Lufthansa has announced that it would cancel over 1,000 flights between now and the end of July because it can no longer reasonably expect to complete its summer schedule on time.
The airline is the latest to cut an ambitious flying program that was driven by a surge in travel demand but was constrained by labor shortages.
Short-haul Lufthansa flights, as well as European flights operated by its cheap subsidiary Eurowings, will be canceled. Some impacted passengers, according to the airline, would be better off taking the train rather than trying to get rebooked on alternate flights.
“The entire aviation industry, especially in Europe, is currently suffering from bottlenecks and staff shortages,” the airline group said in a statement. “This applies to airports, ground transport services, air traffic control and also airlines.”

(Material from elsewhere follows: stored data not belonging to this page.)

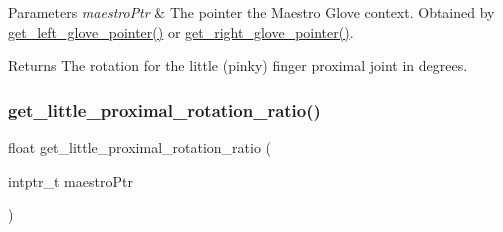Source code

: \begin{DoxyParams}{Parameters}
{\em maestro\+Ptr} & The pointer the Maestro Glove context. Obtained by \hyperlink{group__glove_management_ga63ce3c99d4a8b8db851b22af9185764e}{get\+\_\+left\+\_\+glove\+\_\+pointer()} or \hyperlink{group__glove_management_ga9b8fd9d91aeac3f8da50f7a7eba0c32b}{get\+\_\+right\+\_\+glove\+\_\+pointer()}. \\
\hline
\end{DoxyParams}
\begin{DoxyReturn}{Returns}
The rotation for the little (pinky) finger proximal joint in degrees. 
\end{DoxyReturn}
\mbox{\label{group__rotation_access_gad356c1f99c4dbb4631a28f0cf8e654b5}} 
\subsubsection{\texorpdfstring{get\+\_\+little\+\_\+proximal\+\_\+rotation\+\_\+ratio()}{get\_little\_proximal\_rotation\_ratio()}}
{\footnotesize\ttfamily float get\+\_\+little\+\_\+proximal\+\_\+rotation\+\_\+ratio (\begin{DoxyParamCaption}\item[{intptr\+\_\+t}]{maestro\+Ptr }\end{DoxyParamCaption})}


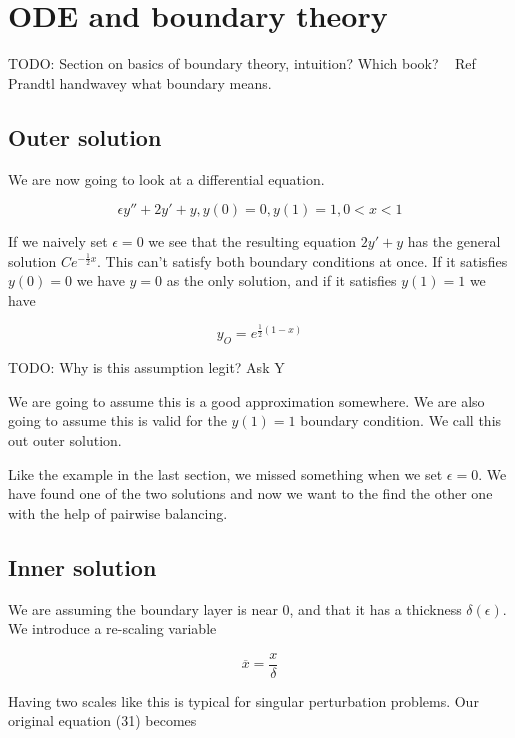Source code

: \documentclass[12pt]{article}
\begin{document}
\section{ODE and boundary theory}

TODO: Section on basics of boundary theory, intuition? Which book? ~ Ref Prandtl
handwavey what boundary means.

\subsection{Outer solution}

We are now going to look at a differential equation.

\begin{equation}
\epsilon y'' + 2 y' + y, y(0)=0, y(1)=1, 0 < x < 1
\end{equation}

If we naively set $\epsilon = 0$ we see that the resulting equation $2 y' + y$
has the general solution $C e^{- \frac{1}{2}x}$. This can't satisfy both
boundary conditions at once. If it satisfies $y(0)=0$ we have $y=0$ as the only
solution, and if it satisfies $y(1)=1$ we have

\begin{equation}
y_O=e^{\frac{1}{2} (1 - x)}
\end{equation}

TODO: Why is this assumption legit? Ask Y

We are going to assume this is a good approximation somewhere. We are also going
to assume this is valid for the $y(1)=1$ boundary condition. We call this out
outer solution.

Like the example in the last section, we missed something when we set $\epsilon
= 0$. We have found one of the two solutions and now we want to the find the
other one with the help of pairwise balancing.

\subsection{Inner solution}

We are assuming the boundary layer is near 0, and that it has a thickness
$\delta(\epsilon)$. We introduce a re-scaling variable

\begin{equation}
\overline{x} = \frac{x}{\delta}
\end{equation}

Having two scales like this is typical for singular perturbation problems. Our
original equation (31) becomes
\end{document}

According to a representative for Lufthansa, the airline has already made steps to stabilize its schedule, but anticipated bottlenecks forced a reduction in the flying schedule during the peak summer vacation season.
Over the next two months, Lufthansa will cancel about 9,000 internal German and intra-European flights, while Eurowings will cancel “several hundred.” The majority of the cancellations occur on weekends and account for about 5% of Lufthansa’s planned schedule.
After pandemic limitations were lifted, demand in Europe’s aviation industry increased, but much of it was driven by leisure travelers. Airports and airlines have struggled to cope with the flood of passengers who prefer to fly on Fridays, Saturdays, and Sundays, causing chaos in some European airports.
In recent weeks, Amsterdam Schiphol airport has requested that airlines impose artificial passenger limits in order for understaffed security checkpoints to cope. Heathrow Airport in London made a similar request as it scrambled to hire hundreds of additional employees.
Frankfurt Airport openly revealed earlier this week that it had requested airlines postpone flights in order to “maintain stable operations” for the next three months.